Nick is in his 40’s. His long-term care insurance rate is nearly doubling. Should he stop spending on this type of insurance?
Paul is a single dad, worried about paying his daughter’s college costs. He’s trying to figure out how to report lower income on the FAFSA, so that his daughter can get better financial aid.
Former financial planner Joe Saul-Sehy and I tackle these three questions in today’s episode.
P.S. Got a question? Leave it here.
Nicole asks (at 03:11 minutes): My retired 78-year-old mom has several poorly invested, high-fee retirement accounts with two financial advisors.
I don’t expect her to have large returns at this stage of life, but she pays 1.65 percent in annual fees while her investments have only gained 1.45 percent over 10-plus years.
Her other accounts are in a total value annuity, which has surrender charges until 2026, and a REIT that’s dropped 50 percent since April 2023.
I’m helping her move her investments to Schwab but I have some questions:
What asset allocation should she consider for the money in the Schwab accounts?
How should we approach taking her required minimum distributions (RMDs)? Should we put the expected amounts in a CD ladder?
Do RMDs need to be taken out of each account separately?
Or, can I take RMDs out of only the annuity and REIT accounts since I want to sell them anyway?
Unfortunately, I don’t have records of what kind of accounts she held before they were actively managed.

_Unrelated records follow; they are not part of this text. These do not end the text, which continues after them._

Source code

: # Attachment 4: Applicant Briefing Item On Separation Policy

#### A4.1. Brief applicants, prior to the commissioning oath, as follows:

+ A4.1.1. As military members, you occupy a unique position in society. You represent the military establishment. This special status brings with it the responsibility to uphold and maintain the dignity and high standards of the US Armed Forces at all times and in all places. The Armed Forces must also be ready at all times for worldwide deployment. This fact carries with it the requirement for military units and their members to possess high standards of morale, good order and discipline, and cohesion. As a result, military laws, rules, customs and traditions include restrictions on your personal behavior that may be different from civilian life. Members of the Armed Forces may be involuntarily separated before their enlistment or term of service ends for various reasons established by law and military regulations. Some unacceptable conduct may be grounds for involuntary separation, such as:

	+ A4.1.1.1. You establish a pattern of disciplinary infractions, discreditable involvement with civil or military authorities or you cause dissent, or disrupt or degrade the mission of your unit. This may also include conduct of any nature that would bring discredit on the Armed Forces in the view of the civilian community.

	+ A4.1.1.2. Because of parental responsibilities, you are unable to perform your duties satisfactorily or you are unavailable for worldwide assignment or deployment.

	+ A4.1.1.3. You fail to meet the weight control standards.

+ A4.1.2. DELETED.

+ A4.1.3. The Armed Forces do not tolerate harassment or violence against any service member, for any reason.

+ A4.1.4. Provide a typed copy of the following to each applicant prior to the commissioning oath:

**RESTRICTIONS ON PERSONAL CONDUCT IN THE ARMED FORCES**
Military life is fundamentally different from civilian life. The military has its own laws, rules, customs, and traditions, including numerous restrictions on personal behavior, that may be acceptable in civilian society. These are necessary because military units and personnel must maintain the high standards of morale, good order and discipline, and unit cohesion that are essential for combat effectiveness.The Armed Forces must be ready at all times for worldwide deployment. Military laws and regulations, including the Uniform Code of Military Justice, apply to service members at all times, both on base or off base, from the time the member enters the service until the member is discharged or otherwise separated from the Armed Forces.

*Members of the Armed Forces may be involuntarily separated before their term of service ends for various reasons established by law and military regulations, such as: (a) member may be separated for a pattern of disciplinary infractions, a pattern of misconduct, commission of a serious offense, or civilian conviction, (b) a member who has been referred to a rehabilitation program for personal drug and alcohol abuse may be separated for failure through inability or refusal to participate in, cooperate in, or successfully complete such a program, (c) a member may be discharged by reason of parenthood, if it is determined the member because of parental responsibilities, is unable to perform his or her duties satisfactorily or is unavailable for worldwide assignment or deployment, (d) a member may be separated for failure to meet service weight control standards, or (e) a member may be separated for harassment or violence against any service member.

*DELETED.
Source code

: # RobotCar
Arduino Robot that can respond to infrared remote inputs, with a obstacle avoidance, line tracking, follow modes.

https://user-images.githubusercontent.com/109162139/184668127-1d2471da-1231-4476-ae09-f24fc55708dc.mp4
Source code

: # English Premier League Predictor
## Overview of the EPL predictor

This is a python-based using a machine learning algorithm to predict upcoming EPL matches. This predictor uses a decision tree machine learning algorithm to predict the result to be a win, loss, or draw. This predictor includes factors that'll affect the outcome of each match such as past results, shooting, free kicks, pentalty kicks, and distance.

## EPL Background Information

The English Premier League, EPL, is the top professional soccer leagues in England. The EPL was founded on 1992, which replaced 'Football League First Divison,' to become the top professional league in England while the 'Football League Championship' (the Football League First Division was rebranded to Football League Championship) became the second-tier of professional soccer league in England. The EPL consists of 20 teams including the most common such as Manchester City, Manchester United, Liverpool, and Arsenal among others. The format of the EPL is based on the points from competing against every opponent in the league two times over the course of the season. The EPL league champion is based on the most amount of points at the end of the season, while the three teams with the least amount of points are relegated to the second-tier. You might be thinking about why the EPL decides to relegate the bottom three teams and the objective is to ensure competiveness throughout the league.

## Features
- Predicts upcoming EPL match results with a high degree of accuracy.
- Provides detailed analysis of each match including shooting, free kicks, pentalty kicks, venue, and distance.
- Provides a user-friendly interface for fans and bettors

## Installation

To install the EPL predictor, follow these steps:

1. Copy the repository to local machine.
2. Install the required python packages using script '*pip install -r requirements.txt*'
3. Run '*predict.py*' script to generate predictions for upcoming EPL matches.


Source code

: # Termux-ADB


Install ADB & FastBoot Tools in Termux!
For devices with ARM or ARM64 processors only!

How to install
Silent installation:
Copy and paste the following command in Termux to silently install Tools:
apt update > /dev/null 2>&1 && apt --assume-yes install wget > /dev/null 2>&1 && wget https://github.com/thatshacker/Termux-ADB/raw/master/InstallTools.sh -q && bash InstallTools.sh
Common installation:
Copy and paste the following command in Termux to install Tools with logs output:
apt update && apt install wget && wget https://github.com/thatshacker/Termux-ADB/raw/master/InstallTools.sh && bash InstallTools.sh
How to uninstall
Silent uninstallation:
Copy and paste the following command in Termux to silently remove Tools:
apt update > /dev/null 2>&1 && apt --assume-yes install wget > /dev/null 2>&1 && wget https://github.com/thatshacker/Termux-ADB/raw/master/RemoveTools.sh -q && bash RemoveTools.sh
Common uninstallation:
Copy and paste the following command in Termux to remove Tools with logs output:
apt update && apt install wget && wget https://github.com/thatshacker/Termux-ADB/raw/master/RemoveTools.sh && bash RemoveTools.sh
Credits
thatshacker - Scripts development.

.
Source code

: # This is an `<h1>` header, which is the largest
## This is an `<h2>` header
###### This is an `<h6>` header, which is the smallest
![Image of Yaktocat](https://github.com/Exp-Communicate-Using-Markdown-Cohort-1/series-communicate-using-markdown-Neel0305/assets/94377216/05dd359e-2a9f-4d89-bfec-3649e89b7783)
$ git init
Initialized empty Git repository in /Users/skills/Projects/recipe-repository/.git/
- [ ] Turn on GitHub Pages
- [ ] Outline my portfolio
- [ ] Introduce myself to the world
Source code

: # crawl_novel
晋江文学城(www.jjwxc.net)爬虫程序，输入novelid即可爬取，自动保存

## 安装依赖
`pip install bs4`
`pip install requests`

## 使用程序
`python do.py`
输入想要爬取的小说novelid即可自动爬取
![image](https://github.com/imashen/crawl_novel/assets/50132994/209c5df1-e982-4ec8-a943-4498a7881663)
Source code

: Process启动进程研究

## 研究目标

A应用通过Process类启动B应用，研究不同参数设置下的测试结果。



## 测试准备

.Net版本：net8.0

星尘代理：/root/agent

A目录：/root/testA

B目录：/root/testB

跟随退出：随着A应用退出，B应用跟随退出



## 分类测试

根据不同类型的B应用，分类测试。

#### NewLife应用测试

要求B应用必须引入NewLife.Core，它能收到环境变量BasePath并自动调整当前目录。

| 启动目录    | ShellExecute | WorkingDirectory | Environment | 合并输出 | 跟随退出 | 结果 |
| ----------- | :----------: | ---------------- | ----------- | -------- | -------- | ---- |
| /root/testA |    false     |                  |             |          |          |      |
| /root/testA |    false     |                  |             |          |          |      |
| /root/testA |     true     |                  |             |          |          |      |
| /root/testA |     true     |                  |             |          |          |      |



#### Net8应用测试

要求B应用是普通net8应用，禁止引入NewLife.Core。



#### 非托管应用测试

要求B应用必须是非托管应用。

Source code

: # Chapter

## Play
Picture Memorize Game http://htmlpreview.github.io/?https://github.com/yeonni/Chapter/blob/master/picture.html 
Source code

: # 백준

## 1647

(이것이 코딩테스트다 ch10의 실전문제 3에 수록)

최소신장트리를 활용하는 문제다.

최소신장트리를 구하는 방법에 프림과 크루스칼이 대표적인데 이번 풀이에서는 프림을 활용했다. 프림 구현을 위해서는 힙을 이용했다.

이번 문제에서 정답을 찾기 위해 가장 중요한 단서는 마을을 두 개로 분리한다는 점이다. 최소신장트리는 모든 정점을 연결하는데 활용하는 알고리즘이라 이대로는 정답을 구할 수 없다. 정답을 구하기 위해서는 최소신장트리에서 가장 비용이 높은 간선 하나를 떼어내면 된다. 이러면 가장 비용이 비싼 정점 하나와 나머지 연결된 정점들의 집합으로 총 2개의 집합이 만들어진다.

She was a teacher, so I believe her accounts were originally 403b’s.
Nick asks (at 35:00 minutes): My wife and I are federal employees who signed up for long-term care insurance in our mid-20s when it was very inexpensive.
We’re now in our mid-40s and the rates have increased significantly every few years since we got the plan.
The current plan provides a daily benefit of $278 with an annual inflation protection of five percent with an unlimited benefit period.
Rate increases are affecting all federal employees who’ve enrolled. How should I think through the three options we’ve been given?
Keep the plan as is, but the rates will increase from $150 to $278 a month.
The premium stays at $150 a month, but inflation protection would decrease to two percent a year.
A paid-up limited benefit with no future premiums due. My $278-a-day benefit would be limited to a lifetime total of $22,000, which is equivalent to what I’ve paid into the plan.
Our combined income is $200,000.
We expect a good pension during retirement, we have significant savings in a Thrift Savings Plan (TSP), and we have some income from rental properties.
Paul asks (at 50:37 minutes): Are there any strategies to minimize reportable income from a FAFSA perspective?
I’m a single parent and file as head of household. My daughter’s junior year of high school will be 2025, which will be her first FAFSA application year.
As I understand it, FAFSA will look at my 2025, 2026, and 2027 income to assess aid qualification. I’m also allowed to keep up to $50,000 in cash without affecting my application.
Is there a way to prepay $200,000 of expenses for 2025-2027 so I can spend at a higher level while staying under the $50,000 threshold?
I’ve thought about prepaying credit cards upfront, but my experience is that they’ll refund large credit balances at some point.
I don’t like the idea of buying gift cards in bulk because it seems risky.
Are there any other strategies to keep cash off the books as far as FAFSA is concerned?